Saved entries
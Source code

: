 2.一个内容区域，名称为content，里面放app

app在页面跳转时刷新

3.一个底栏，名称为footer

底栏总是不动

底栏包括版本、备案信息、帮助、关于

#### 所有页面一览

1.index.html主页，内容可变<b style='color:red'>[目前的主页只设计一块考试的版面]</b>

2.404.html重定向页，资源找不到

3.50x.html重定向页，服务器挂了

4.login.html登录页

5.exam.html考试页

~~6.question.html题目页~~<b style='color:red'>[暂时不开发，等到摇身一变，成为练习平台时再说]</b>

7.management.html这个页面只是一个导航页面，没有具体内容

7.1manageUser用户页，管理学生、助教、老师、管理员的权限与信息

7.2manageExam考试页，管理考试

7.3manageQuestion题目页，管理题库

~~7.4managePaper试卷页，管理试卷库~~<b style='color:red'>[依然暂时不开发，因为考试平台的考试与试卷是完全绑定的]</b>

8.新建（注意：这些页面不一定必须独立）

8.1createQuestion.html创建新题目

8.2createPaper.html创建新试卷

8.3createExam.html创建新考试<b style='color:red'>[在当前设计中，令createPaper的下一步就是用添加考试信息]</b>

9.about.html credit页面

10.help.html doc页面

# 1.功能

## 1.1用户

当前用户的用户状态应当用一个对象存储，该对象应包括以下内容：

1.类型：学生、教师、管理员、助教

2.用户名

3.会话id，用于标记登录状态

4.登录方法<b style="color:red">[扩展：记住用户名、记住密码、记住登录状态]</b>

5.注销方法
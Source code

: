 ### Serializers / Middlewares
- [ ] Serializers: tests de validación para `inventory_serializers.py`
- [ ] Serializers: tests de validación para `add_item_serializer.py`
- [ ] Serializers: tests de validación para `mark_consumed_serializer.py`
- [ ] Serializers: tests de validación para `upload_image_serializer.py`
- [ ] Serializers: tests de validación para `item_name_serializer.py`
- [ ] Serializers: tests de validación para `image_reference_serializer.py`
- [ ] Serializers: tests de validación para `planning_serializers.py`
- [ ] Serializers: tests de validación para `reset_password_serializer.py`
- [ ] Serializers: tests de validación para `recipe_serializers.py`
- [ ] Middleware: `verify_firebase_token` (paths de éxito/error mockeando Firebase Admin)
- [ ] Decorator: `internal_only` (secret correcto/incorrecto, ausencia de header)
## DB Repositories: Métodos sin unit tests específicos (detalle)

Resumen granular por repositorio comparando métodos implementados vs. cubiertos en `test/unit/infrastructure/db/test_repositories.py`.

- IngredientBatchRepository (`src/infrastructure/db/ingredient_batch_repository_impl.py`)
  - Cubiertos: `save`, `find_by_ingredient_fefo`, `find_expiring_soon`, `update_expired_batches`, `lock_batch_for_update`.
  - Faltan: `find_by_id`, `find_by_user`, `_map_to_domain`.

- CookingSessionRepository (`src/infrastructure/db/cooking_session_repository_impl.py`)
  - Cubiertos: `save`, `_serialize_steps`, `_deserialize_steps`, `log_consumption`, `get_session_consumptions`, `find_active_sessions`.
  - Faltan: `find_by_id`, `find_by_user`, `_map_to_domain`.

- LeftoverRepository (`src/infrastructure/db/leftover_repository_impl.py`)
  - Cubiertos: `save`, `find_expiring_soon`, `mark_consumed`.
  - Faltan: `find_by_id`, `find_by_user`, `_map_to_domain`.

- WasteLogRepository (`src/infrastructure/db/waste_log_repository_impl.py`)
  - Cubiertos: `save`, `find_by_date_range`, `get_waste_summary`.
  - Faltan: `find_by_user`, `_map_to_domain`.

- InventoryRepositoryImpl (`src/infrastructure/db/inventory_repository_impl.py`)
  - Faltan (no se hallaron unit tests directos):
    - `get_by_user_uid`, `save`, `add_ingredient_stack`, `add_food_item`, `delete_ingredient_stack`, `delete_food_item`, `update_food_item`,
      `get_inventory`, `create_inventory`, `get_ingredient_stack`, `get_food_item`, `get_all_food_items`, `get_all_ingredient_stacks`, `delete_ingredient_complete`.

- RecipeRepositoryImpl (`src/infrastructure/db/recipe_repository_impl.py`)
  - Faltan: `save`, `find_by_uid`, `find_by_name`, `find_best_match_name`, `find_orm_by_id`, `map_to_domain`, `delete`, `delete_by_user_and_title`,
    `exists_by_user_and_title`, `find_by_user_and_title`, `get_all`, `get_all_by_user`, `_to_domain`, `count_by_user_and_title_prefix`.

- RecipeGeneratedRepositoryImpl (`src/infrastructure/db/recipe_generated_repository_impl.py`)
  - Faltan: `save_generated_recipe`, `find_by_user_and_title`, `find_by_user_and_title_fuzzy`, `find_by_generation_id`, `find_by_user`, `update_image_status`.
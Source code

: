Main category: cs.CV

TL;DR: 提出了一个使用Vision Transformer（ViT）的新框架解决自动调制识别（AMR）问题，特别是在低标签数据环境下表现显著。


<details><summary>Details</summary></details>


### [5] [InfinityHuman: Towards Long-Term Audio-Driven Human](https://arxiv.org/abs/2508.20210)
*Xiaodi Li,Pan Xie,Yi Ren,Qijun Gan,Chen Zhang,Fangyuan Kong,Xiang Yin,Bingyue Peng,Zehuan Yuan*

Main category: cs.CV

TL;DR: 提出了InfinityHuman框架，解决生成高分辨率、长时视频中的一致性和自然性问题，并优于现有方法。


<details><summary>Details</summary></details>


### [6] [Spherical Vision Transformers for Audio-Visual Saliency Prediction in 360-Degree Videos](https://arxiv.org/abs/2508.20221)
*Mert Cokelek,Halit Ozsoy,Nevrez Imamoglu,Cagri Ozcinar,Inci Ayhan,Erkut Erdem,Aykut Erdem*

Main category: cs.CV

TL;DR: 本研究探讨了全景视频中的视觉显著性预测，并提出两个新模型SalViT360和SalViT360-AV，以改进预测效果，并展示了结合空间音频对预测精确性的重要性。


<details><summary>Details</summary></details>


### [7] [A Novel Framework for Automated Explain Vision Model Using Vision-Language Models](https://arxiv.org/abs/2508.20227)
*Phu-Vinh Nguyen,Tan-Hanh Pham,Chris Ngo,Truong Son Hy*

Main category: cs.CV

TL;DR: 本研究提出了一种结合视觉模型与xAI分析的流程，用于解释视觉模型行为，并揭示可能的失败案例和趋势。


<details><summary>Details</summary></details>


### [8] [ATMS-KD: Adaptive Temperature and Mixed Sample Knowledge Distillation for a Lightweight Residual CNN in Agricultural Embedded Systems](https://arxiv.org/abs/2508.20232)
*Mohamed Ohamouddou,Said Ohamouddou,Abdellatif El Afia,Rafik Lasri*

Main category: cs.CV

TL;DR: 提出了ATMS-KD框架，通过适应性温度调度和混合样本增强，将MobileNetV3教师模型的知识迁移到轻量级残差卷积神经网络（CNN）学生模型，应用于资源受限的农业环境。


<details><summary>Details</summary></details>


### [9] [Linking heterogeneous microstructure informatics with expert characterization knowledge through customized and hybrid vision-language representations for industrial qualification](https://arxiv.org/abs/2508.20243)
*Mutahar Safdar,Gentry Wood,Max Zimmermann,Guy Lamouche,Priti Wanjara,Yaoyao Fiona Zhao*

Problem details »
Tally the lines in the records above that contain the word "arxiv". Write the number and nothing else.

Solution for this exercise »
5